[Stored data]
◇ ◇ ◇ ◇
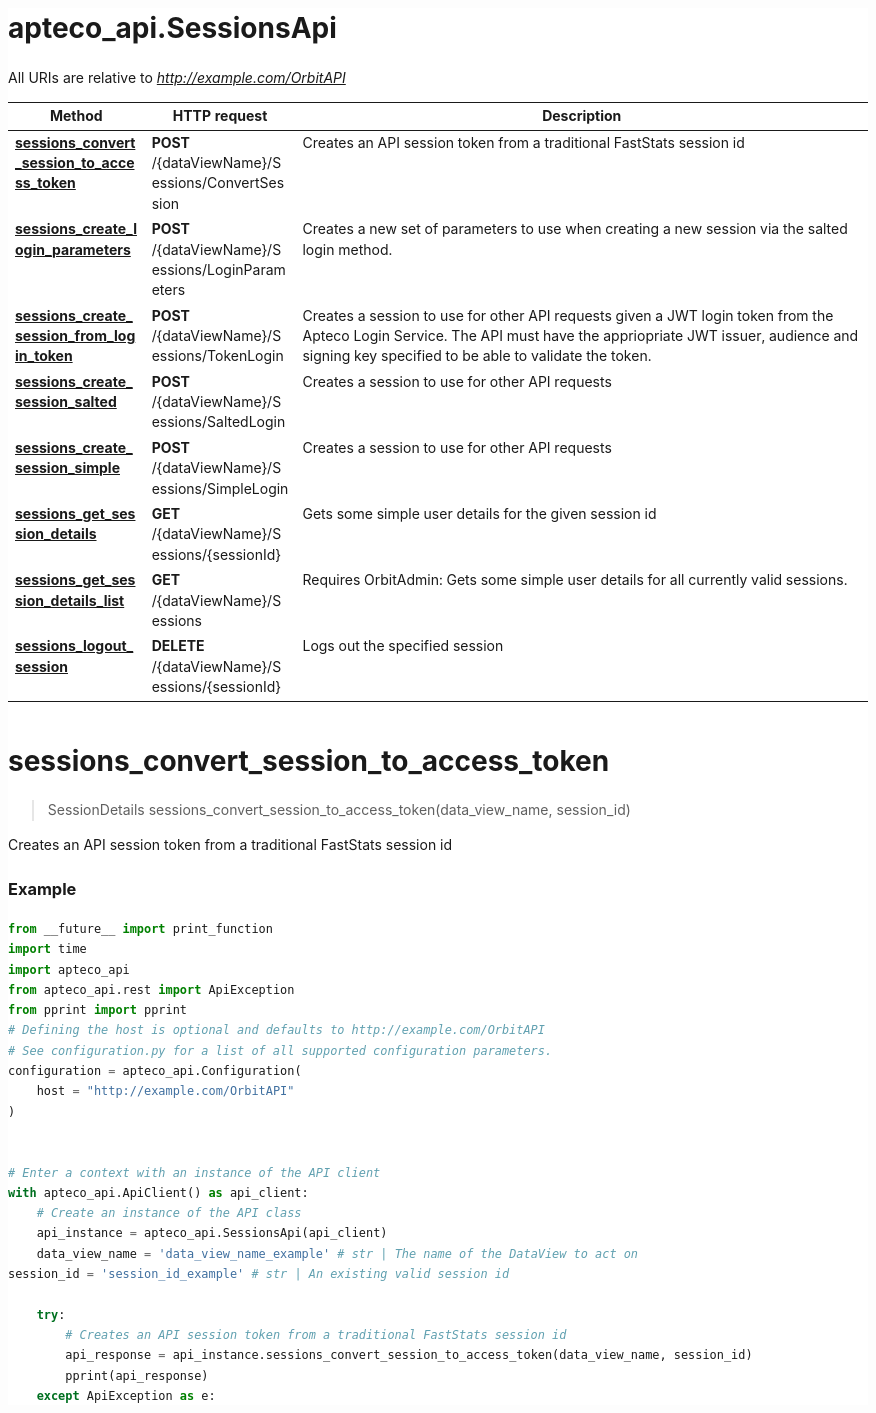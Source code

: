 # apteco_api.SessionsApi

All URIs are relative to *http://example.com/OrbitAPI*

Method | HTTP request | Description
------------- | ------------- | -------------
[**sessions_convert_session_to_access_token**](SessionsApi.md#sessions_convert_session_to_access_token) | **POST** /{dataViewName}/Sessions/ConvertSession | Creates an API session token from a traditional FastStats session id
[**sessions_create_login_parameters**](SessionsApi.md#sessions_create_login_parameters) | **POST** /{dataViewName}/Sessions/LoginParameters | Creates a new set of parameters to use when creating a new session via the salted login method.
[**sessions_create_session_from_login_token**](SessionsApi.md#sessions_create_session_from_login_token) | **POST** /{dataViewName}/Sessions/TokenLogin | Creates a session to use for other API requests given a JWT login token from the Apteco Login Service.  The API must have the appriopriate JWT issuer, audience and signing key specified to be able to validate the token.
[**sessions_create_session_salted**](SessionsApi.md#sessions_create_session_salted) | **POST** /{dataViewName}/Sessions/SaltedLogin | Creates a session to use for other API requests
[**sessions_create_session_simple**](SessionsApi.md#sessions_create_session_simple) | **POST** /{dataViewName}/Sessions/SimpleLogin | Creates a session to use for other API requests
[**sessions_get_session_details**](SessionsApi.md#sessions_get_session_details) | **GET** /{dataViewName}/Sessions/{sessionId} | Gets some simple user details for the given session id
[**sessions_get_session_details_list**](SessionsApi.md#sessions_get_session_details_list) | **GET** /{dataViewName}/Sessions | Requires OrbitAdmin: Gets some simple user details for all currently valid sessions.
[**sessions_logout_session**](SessionsApi.md#sessions_logout_session) | **DELETE** /{dataViewName}/Sessions/{sessionId} | Logs out the specified session


# **sessions_convert_session_to_access_token**
> SessionDetails sessions_convert_session_to_access_token(data_view_name, session_id)

Creates an API session token from a traditional FastStats session id

### Example

```python
from __future__ import print_function
import time
import apteco_api
from apteco_api.rest import ApiException
from pprint import pprint
# Defining the host is optional and defaults to http://example.com/OrbitAPI
# See configuration.py for a list of all supported configuration parameters.
configuration = apteco_api.Configuration(
    host = "http://example.com/OrbitAPI"
)


# Enter a context with an instance of the API client
with apteco_api.ApiClient() as api_client:
    # Create an instance of the API class
    api_instance = apteco_api.SessionsApi(api_client)
    data_view_name = 'data_view_name_example' # str | The name of the DataView to act on
session_id = 'session_id_example' # str | An existing valid session id

    try:
        # Creates an API session token from a traditional FastStats session id
        api_response = api_instance.sessions_convert_session_to_access_token(data_view_name, session_id)
        pprint(api_response)
    except ApiException as e:
```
◇ ◇ ◇ ◇
What you are asked to do: From the data above, count the lines where "specified" occurs and give that figure and nothing else.

Solution for this task: 2